Title: Marcus Mender
Author: DD Roy
Publisher: Casey Shay press
Rating: worthy
DISCLOSURE: Unlike the majority of reviews in this blog, I've neither bought this book nor borrowed it from the library. This is a "galley" copy ebook, supplied by Net Galley. I'm not receiving (nor will I expect to receive or accept) remuneration for this review.
Please note that this review is going to have a few more spoilers than I like to post in a Net Galley review, because there are some issues I need to address with this novel!
This is Book 2 of the Troubled Tweens series (aka the Magic Mayhem series, in what so far is a trilogy: Jinnie Wishmaker, Marcus Mender, Elektra Chaos), but note that this is the first I have read, so this review may be skewed for better or for worse by my not having that history. DD Roy is a fellow Austinite, so I have to give her a good review or she'll hunt me down and do some heavy Loki magic on me!
Seriously, I have to confess to mixed feelings about this novel. I started out liking it, and then started having issues with it, but then I'm stuck with the problem that I'm not the intended age range for this series. So who am I reviewing it for - me, or my kids? If you hate a novel then there's no problem. If you fall in love with it, the same: no problem; you know exactly how your review will turn out, and it doesn't matter what age range it's aimed at. The problem is that huge area in the middle! So let me play out the review for you and then I'll tell you my evil plan!
'Most magical kids get their power by the end of fifth grade," at St. Martin's Academy (so we're advised), and Marcus, the main focus of this novel, squeaked in with a week to go. He's not the only kid to have such powers. His close friends Jinnie (who can grant wishes), and the twins: Maddy (who makes people angry) and Grace (who apparently has the opposite power to Maddy's and also seems to be able to block the use of magic by others) are also empowered, but for some reason none of these kids are telling their parents anything. I'm not sure how wise it is to portray kids as purposefully keeping momentous secrets from their folks, but all kids do keep secrets, of course.
Marcus discovers that he can't turn off his power, which is that of fixing things. Everything he touches reverts to its original unblemished state. I loved the way, once home that Friday afternoon, he experimented to discover what the limitations of his power were. You usually don’t get the scientific approach in a novel of this nature. He found that everything he touched reverted to a pristine state - his shirt looked new and clean, a draw with a broken-off handle reverted to a clear, smooth stretch of unblemished wood without even a screw hole in it. The drill he picked up to re-drill the hole reverted to new!
Marcus has a dietary problem he evidently discovered (or gained) during volume 1, when his friend Jinnie got her wish-granting power (she can only grant one wish per person apparently). Marcus can't eat dairy or gluten. Neither can he "fix" himself with his power, but he can fix others. You might be surprised at how common this lactose intolerance is. The ability to digest dairy products isn’t the norm amongst humans; humans are 'supposed' to lose their ability to consume milk as we age, because this is how we evolved. We mammals are supposed to grow up and lose dependency on mother's milk, but many in the western world have retained the ability, and evolution supported this because it enabled us to take advantage of domesticated cows, sheep, and goats.

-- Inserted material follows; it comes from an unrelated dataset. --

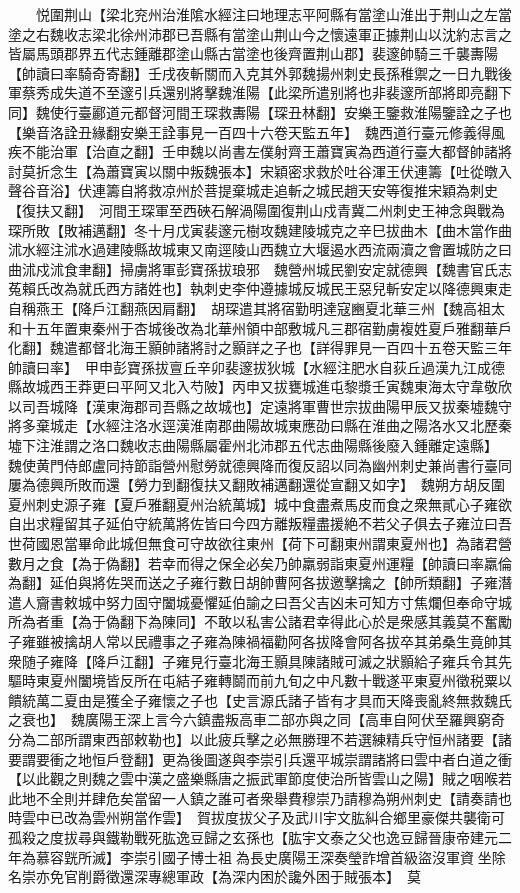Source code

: 　　悦圍荆山【梁北兖州治淮隂水經注曰地理志平阿縣有當塗山淮出于荆山之左當塗之右魏收志梁北徐州沛郡已吾縣有當塗山荆山今之懷遠軍正據荆山以沈約志言之皆屬馬頭郡界五代志鍾離郡塗山縣古當塗也後齊置荆山郡】裴邃帥騎三千襲夀陽【帥讀曰率騎奇寄翻】壬戌夜斬關而入克其外郭魏揚州刺史長孫稚禦之一日九戰後軍蔡秀成失道不至邃引兵還别將擊魏淮陽【此梁所遣别將也非裴邃所部將即亮翻下同】魏使行臺酈道元都督河間王琛救夀陽【琛丑林翻】安樂王鑒救淮陽鑒詮之子也【樂音洛詮丑緣翻安樂王詮事見一百四十六卷天監五年】　魏西道行臺元修義得風疾不能治軍【治直之翻】壬申魏以尚書左僕射齊王蕭寶寅為西道行臺大都督帥諸將討莫折念生【為蕭寶寅以關中叛魏張本】宋穎密求救於吐谷渾王伏連籌【吐從暾入聲谷音浴】伏連籌自將救凉州於菩提棄城走追斬之城民趙天安等復推宋穎為刺史【復扶又翻】　河間王琛軍至西硤石解渦陽圍復荆山戍青冀二州刺史王神念與戰為琛所敗【敗補邁翻】冬十月戊寅裴邃元樹攻魏建陵城克之辛巳拔曲木【曲木當作曲沭水經注沭水過建陵縣故城東又南逕陵山西魏立大堰遏水西流兩瀆之會置城防之曰曲沭戍沭食聿翻】掃虜將軍彭寶孫拔琅邪　魏營州城民劉安定就德興【魏書官氏志菟賴氏改為就氏西方諸姓也】執刺史李仲遵據城反城民王惡兒斬安定以降德興東走自稱燕王【降戶江翻燕因肩翻】　胡琛遣其將宿勤明達寇豳夏北華三州【魏高祖太和十五年置東秦州于杏城後改為北華州領中部敷城凡三郡宿勤虜複姓夏戶雅翻華戶化翻】魏遣都督北海王顥帥諸將討之顥詳之子也【詳得罪見一百四十五卷天監三年帥讀曰率】　甲申彭寶孫拔亶丘辛卯裴邃拔狄城【水經注肥水自荻丘過漢九江成德縣故城西王莽更曰平阿又北入芍陂】丙申又拔甕城進屯黎漿壬寅魏東海太守韋敬欣以司吾城降【漢東海郡司吾縣之故城也】定遠將軍曹世宗拔曲陽甲辰又拔秦墟魏守將多棄城走【水經注洛水逕漢淮南郡曲陽故城東應劭曰縣在淮曲之陽洛水又北歷秦墟下注淮謂之洛口魏收志曲陽縣屬霍州北沛郡五代志曲陽縣後廢入鍾離定遠縣】　魏使黄門侍郎盧同持節詣營州慰勞就德興降而復反詔以同為幽州刺史兼尚書行臺同屢為德興所敗而還【勞力到翻復扶又翻敗補邁翻還從宣翻又如字】　魏朔方胡反圍夏州刺史源子雍【夏戶雅翻夏州治統萬城】城中食盡煮馬皮而食之衆無貳心子雍欲自出求糧留其子延伯守統萬將佐皆曰今四方離叛糧盡援絶不若父子俱去子雍泣曰吾世荷國恩當畢命此城但無食可守故欲往東州【荷下可翻東州謂東夏州也】為諸君營數月之食【為于偽翻】若幸而得之保全必矣乃帥羸弱詣東夏州運糧【帥讀曰率羸倫為翻】延伯與將佐哭而送之子雍行數日胡帥曹阿各拔邀擊擒之【帥所類翻】子雍潛遣人齎書敕城中努力固守闔城憂懼延伯諭之曰吾父吉凶未可知方寸焦爛但奉命守城所為者重【為于偽翻下為陳同】不敢以私害公諸君幸得此心於是衆感其義莫不奮勵子雍雖被擒胡人常以民禮事之子雍為陳禍福勸阿各拔降會阿各拔卒其弟桑生竟帥其衆随子雍降【降戶江翻】子雍見行臺北海王顥具陳諸賊可滅之狀顥給子雍兵令其先驅時東夏州闔境皆反所在屯結子雍轉鬬而前九旬之中凡數十戰遂平東夏州徵税粟以饋統萬二夏由是獲全子雍懷之子也【史言源氏諸子皆有才具而天降喪亂終無救魏氏之衰也】　魏廣陽王深上言今六鎮盡叛高車二部亦與之同【高車自阿伏至羅興窮奇分為二部所謂東西部敕勒也】以此疲兵擊之必無勝理不若選練精兵守恒州諸要【諸要謂要衝之地恒戶登翻】更為後圖遂與李崇引兵還平城崇謂諸將曰雲中者白道之衝【以此觀之則魏之雲中漢之盛樂縣唐之振武軍節度使治所皆雲山之陽】賊之咽喉若此地不全則并肆危矣當留一人鎮之誰可者衆舉費穆崇乃請穆為朔州刺史【請奏請也時雲中已改為雲州朔當作雲】　賀拔度拔父子及武川宇文肱糾合鄉里豪傑共襲衛可孤殺之度拔尋與鐵勒戰死肱逸豆歸之玄孫也【肱宇文泰之父也逸豆歸晉康帝建元二年為慕容皝所滅】李崇引國子博士祖為長史廣陽王深奏瑩詐增首級盜沒軍資坐除名崇亦免官削爵徵還深專總軍政【為深内困於讒外困于賊張本】　莫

There are two kinds of kids in this magical world, the Loki who are led by coach Snicker (no kidding), and who are "evil", and the Vor (lead by a teacher named Kent), who are "good". Marcus and his friends are, of course, Vor, and they're supposed to help keep the balance in the world between good and evil. There's no explanation as to why there has to be a balance, and this was one of my problems with the writing: there's really no explanation for anything! We don't get to learn where these powers ultimately come from or how a certain kid gets a certain power (or fails to get a power), nor do we learn how these children are able to wield their power at no cost to anyone.
This flies in the face of everything else I've learned in this novel! If good has to balance evil, then what balances the use of a magical power? Who pays the cost for its use? Apparently it's free energy, and for me this undermines everything in the novel where someone speaks about balance and misuse of power. Once again, please note that I'm speaking only for this volume, as I said. If some explanation was offered in volume 1, then that might resolve these issues. Perhaps, for example, the cost of a positive use of the power is the negative use of power by someone else. This is suggested, but never follow-through in volume 2, and it's hard to see how that could work in practice, but at least it prevents the problem of getting something for nothing!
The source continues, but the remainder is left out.